◆ **Task material**
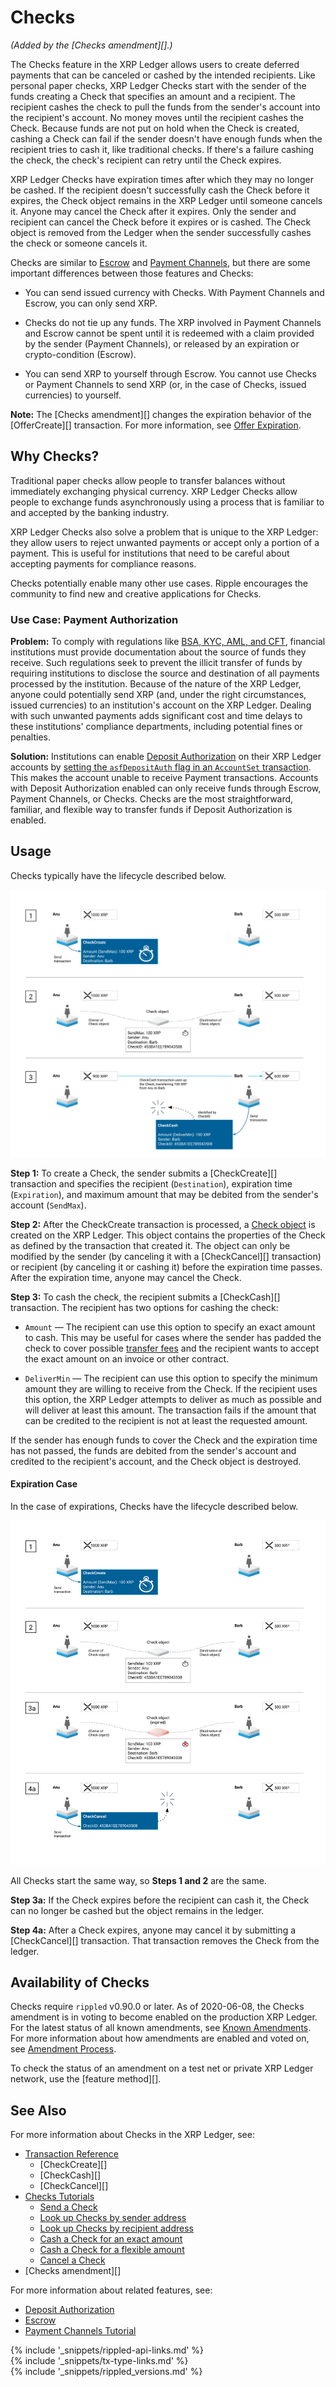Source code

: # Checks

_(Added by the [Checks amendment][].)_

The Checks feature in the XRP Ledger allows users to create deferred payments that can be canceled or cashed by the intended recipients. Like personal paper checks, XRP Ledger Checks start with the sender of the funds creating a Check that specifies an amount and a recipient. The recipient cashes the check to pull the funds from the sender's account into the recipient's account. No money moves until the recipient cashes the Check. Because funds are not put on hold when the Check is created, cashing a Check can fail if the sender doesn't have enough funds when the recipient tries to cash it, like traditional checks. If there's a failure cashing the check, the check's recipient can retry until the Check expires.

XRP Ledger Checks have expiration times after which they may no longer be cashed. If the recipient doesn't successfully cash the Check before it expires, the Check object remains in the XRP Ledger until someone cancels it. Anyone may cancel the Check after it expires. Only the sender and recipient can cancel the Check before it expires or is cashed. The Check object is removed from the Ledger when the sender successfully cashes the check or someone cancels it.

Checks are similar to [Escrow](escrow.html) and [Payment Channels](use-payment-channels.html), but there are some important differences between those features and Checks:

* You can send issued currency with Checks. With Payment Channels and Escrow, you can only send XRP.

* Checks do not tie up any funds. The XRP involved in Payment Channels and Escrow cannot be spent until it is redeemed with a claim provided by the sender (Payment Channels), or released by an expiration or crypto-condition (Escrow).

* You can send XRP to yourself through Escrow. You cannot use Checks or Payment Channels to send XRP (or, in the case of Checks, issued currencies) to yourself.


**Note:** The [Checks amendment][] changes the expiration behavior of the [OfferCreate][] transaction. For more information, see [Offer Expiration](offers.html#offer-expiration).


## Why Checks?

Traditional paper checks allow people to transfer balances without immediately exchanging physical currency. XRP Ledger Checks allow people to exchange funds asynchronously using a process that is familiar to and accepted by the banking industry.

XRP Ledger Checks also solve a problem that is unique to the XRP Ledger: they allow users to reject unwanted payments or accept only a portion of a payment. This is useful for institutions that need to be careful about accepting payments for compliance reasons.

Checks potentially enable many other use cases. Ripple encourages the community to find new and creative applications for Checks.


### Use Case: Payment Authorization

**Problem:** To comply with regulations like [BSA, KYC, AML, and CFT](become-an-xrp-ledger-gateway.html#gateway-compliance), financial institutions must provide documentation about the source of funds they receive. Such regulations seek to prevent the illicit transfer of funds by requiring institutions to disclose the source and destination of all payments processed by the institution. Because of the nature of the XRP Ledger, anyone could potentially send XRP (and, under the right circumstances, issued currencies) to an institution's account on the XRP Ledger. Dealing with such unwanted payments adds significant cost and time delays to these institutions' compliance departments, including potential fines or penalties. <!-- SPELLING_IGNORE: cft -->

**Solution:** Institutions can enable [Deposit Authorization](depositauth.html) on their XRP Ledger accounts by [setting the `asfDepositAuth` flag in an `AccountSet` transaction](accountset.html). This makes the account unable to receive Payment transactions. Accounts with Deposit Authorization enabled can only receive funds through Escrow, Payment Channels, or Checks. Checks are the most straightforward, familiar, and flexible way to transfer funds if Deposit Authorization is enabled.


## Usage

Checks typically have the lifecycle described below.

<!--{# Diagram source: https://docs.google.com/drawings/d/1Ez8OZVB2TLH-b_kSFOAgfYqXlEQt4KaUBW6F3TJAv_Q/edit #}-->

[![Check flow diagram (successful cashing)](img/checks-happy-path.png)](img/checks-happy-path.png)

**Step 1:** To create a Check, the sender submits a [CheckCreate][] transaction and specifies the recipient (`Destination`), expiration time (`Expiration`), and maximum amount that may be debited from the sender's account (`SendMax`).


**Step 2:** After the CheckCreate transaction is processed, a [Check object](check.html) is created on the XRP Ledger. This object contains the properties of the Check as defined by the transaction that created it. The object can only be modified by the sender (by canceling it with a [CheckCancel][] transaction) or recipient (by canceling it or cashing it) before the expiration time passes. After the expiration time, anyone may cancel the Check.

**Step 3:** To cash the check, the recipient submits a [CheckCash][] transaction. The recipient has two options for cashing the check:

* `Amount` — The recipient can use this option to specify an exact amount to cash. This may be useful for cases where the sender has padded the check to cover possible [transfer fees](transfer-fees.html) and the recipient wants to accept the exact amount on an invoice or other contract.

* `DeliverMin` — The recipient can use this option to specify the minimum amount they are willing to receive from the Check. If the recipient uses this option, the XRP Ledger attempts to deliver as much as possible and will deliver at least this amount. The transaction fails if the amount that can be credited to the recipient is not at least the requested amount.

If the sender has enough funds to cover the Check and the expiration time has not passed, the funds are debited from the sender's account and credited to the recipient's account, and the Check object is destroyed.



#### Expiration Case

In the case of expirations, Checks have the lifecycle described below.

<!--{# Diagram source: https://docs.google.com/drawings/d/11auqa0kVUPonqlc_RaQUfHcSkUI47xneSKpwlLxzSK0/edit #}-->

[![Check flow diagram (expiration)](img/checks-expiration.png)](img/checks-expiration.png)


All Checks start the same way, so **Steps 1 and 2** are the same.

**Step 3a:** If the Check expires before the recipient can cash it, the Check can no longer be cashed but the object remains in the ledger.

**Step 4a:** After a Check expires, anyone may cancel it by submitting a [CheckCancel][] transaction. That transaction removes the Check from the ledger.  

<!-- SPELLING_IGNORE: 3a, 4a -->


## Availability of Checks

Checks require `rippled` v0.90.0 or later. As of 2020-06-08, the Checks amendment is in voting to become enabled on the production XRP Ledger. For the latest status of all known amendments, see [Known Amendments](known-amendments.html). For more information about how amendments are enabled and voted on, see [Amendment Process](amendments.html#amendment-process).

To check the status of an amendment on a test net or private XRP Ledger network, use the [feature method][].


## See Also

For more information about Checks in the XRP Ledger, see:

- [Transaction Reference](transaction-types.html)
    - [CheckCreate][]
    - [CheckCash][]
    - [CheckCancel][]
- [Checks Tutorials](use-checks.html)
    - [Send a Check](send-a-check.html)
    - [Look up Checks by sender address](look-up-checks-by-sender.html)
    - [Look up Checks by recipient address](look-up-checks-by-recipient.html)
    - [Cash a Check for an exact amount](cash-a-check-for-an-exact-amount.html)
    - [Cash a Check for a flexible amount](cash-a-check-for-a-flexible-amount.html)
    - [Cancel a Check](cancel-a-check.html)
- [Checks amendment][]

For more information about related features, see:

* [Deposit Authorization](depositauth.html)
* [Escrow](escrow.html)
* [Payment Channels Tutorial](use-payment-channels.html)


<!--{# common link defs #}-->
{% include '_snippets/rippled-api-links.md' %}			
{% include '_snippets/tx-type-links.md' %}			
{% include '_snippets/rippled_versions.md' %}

◆ **Required work**
Please give back only the lines starting with the one that contains "- [Checks amendment][]" and ending with the last line of the listing, retyped exactly.

◆ **Answer section**
- [Checks amendment][]

For more information about related features, see:

* [Deposit Authorization](depositauth.html)
* [Escrow](escrow.html)
* [Payment Channels Tutorial](use-payment-channels.html)


<!--{# common link defs #}-->
{% include '_snippets/rippled-api-links.md' %}			
{% include '_snippets/tx-type-links.md' %}			
{% include '_snippets/rippled_versions.md' %}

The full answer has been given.